Passé par Gerardmer où il a été montré hors-compétition lors de la dernière édition en date, Sweet Home y était aussi passé assez inaperçu. Et pourtant, le film se targue d’un plan promo assez malin : il se vend comme le croisement brutal entre un slasher et un home invasion movie – alors qu’il n’est en réalité ni l’un, ni l’autre – et se présente de par ses phrases d’accroches et pitch de départ, comme l’un de ces films pamphlétaires qui, derrière les apparats du genre, cherchent à critiquer la société contemporaine. Ici, c’est la crise des logements à Barcelone qui sert de théâtre et de prétexte à l’intrigue. L’accroche publicitaire du film présente le tableau ainsi : « Chaque année, en Espagne, il y a plus de 50.000 expulsions. 85% sont réalisées pacifiquement. 13% par la force. Et 2% en utilisant d’autres méthodes. ». Les premières minutes du film promettent d’ailleurs une dimension polémique assumée : l’un des personnages, un vieillard, ne veut pas quitter l’appartement qu’il habite depuis des années malgré les appels du pieds insistant de son propriétaire qui aimerait bien transformer son grand appartement en de petites chambres pour étudiants à louer une fortune. La critique de la montée des prix des logements des grandes villes est évidente, assumée, et le film promet alors d’être particulièrement incisif d’un point de vue politique. Puis vient finalement l’intrigue principal, celle d’un slasher poussif et bas de gamme. Alicia, jeune courtière en immobilier profite d’avoir les clés d’un immeuble quasi abandonné – le même où ne vit plus que le vieux dont on parlait plus haut – pour organiser une soirée coquine avec son boyfriend pour son anniversaire. Malheureusement, leur rendez-vous romantique va tourner court quand ils vont se rendre compte que le propriétaire a envoyé, le même soir, un groupe de tueurs pour éliminer le vioque qui refuse de lâcher domicile contre un gros chèque. Témoins de l’assassinat, les deux jeunes gens vont se retrouver confronter à cette bande de malotrus et à leur chef, un fou furieux à la hache, bien décidé à ne laisser aucune trace de ses méfaits.
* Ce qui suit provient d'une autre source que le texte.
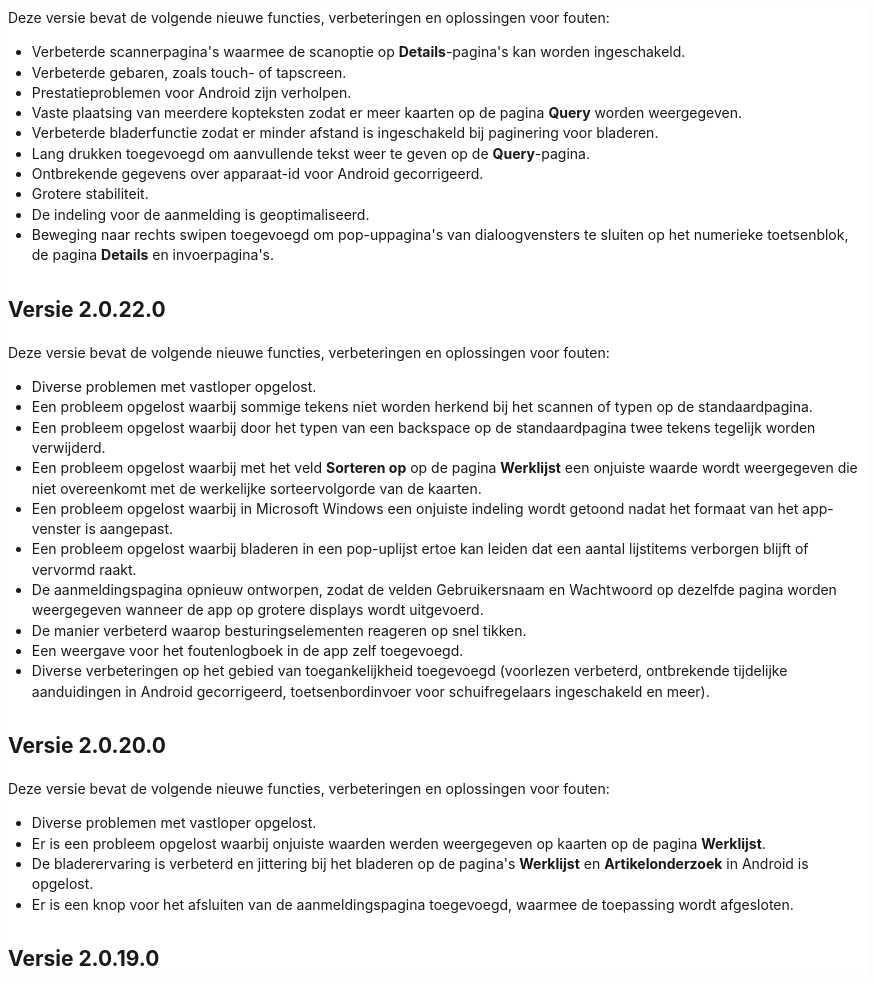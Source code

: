Deze versie bevat de volgende nieuwe functies, verbeteringen en oplossingen voor fouten:

- Verbeterde scannerpagina's waarmee de scanoptie op **Details**-pagina's kan worden ingeschakeld.
- Verbeterde gebaren, zoals touch- of tapscreen.
- Prestatieproblemen voor Android zijn verholpen.
- Vaste plaatsing van meerdere kopteksten zodat er meer kaarten op de pagina **Query** worden weergegeven.
- Verbeterde bladerfunctie zodat er minder afstand is ingeschakeld bij paginering voor bladeren.
- Lang drukken toegevoegd om aanvullende tekst weer te geven op de **Query**-pagina.
- Ontbrekende gegevens over apparaat-id voor Android gecorrigeerd.
- Grotere stabiliteit.
- De indeling voor de aanmelding is geoptimaliseerd.
- Beweging naar rechts swipen toegevoegd om pop-uppagina's van dialoogvensters te sluiten op het numerieke toetsenblok, de pagina **Details** en invoerpagina's.

## <a name="version-20220"></a>Versie 2.0.22.0

Deze versie bevat de volgende nieuwe functies, verbeteringen en oplossingen voor fouten:

- Diverse problemen met vastloper opgelost.
- Een probleem opgelost waarbij sommige tekens niet worden herkend bij het scannen of typen op de standaardpagina.
- Een probleem opgelost waarbij door het typen van een backspace op de standaardpagina twee tekens tegelijk worden verwijderd.
- Een probleem opgelost waarbij met het veld **Sorteren op** op de pagina **Werklijst** een onjuiste waarde wordt weergegeven die niet overeenkomt met de werkelijke sorteervolgorde van de kaarten.
- Een probleem opgelost waarbij in Microsoft Windows een onjuiste indeling wordt getoond nadat het formaat van het app-venster is aangepast.
- Een probleem opgelost waarbij bladeren in een pop-uplijst ertoe kan leiden dat een aantal lijstitems verborgen blijft of vervormd raakt.
- De aanmeldingspagina opnieuw ontworpen, zodat de velden Gebruikersnaam en Wachtwoord op dezelfde pagina worden weergegeven wanneer de app op grotere displays wordt uitgevoerd.
- De manier verbeterd waarop besturingselementen reageren op snel tikken.
- Een weergave voor het foutenlogboek in de app zelf toegevoegd.
- Diverse verbeteringen op het gebied van toegankelijkheid toegevoegd (voorlezen verbeterd, ontbrekende tijdelijke aanduidingen in Android gecorrigeerd, toetsenbordinvoer voor schuifregelaars ingeschakeld en meer).

## <a name="version-20200"></a>Versie 2.0.20.0

Deze versie bevat de volgende nieuwe functies, verbeteringen en oplossingen voor fouten:

- Diverse problemen met vastloper opgelost.
- Er is een probleem opgelost waarbij onjuiste waarden werden weergegeven op kaarten op de pagina **Werklijst**.
- De bladerervaring is verbeterd en jittering bij het bladeren op de pagina's **Werklijst** en **Artikelonderzoek** in Android is opgelost.
- Er is een knop voor het afsluiten van de aanmeldingspagina toegevoegd, waarmee de toepassing wordt afgesloten.

## <a name="version-20190"></a>Versie 2.0.19.0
Si la figure inquiétante du tueur masqué à la hache, présente d’ailleurs sur la jaquette de l’édition vidéo du film, rappelle à bien des égards quelques figures mythiques des fameux boogeymens qui tailladent sec dans les plus célèbres slashers, le film n’a pas vraiment l’énergie destructrice et cruelle de ce sous-genre. Quelque peu poussif, trop axé sur le couple qui tente de se sortir de ce piège, Sweet Home a un peu plus la gueule d’un survival movie un peu raté. Raté parce que, pour qu’un survival vous entraîne, vous cramponne à votre fauteuil, il faut nécessairement que vous ressentiez une certaine compassion, une connivence avec les héros, et que vous espériez plus que tout qu’ils s’en sortent. Ici, le couple est tellement insupportable et idiot, qu’on se réjouit plus de leur supposé sort que de leur survie. Présenté comme un croisement entre le slasher et le home invasion, le film est donc ni l’un, ni l’autre. Par définition, le home invasion voit un individu, ou un groupe d’individus, pénétrés par effraction dans le domicile d’un ou des héros. Ces derniers ont donc toujours un avantage : ils connaissent leur maison. Ici, au contraire, ce sont les héros qui en quelque sorte pénètrent par effraction dans un appartement qui n’est pas le leur. La recette du home invasion ne peut donc pas fonctionner car les tenants et motifs sont biaisés. Le cul entre deux, voir trois chaises, le film veut viser toutes les cibles en même temps, mais ne touche jamais le mille. Bien que sa mise en scène soit largement supérieure à ce que l’on peut voir dans la production de genre hexagonale, l’horrible photographie du film – un espèce de mélange entre le jaune pisseux de Jean-Pierre Jeunet, une caméra qui tremble à la Paul Greengrass et un patchwork de filtres Instagram – ternit le tout, même si ce n’est pas tout à fait le mot puisqu’au contraire d’être terne l’image est plutôt luisante et dégueulasse. Intrigue téléguidée, personnages insupportables, codes du genre mêlés mais sous-exploités, promesses non tenues quant au contenu politique du film : en tout point le film est une déception, si seulement on en attendait véritablement quelque chose…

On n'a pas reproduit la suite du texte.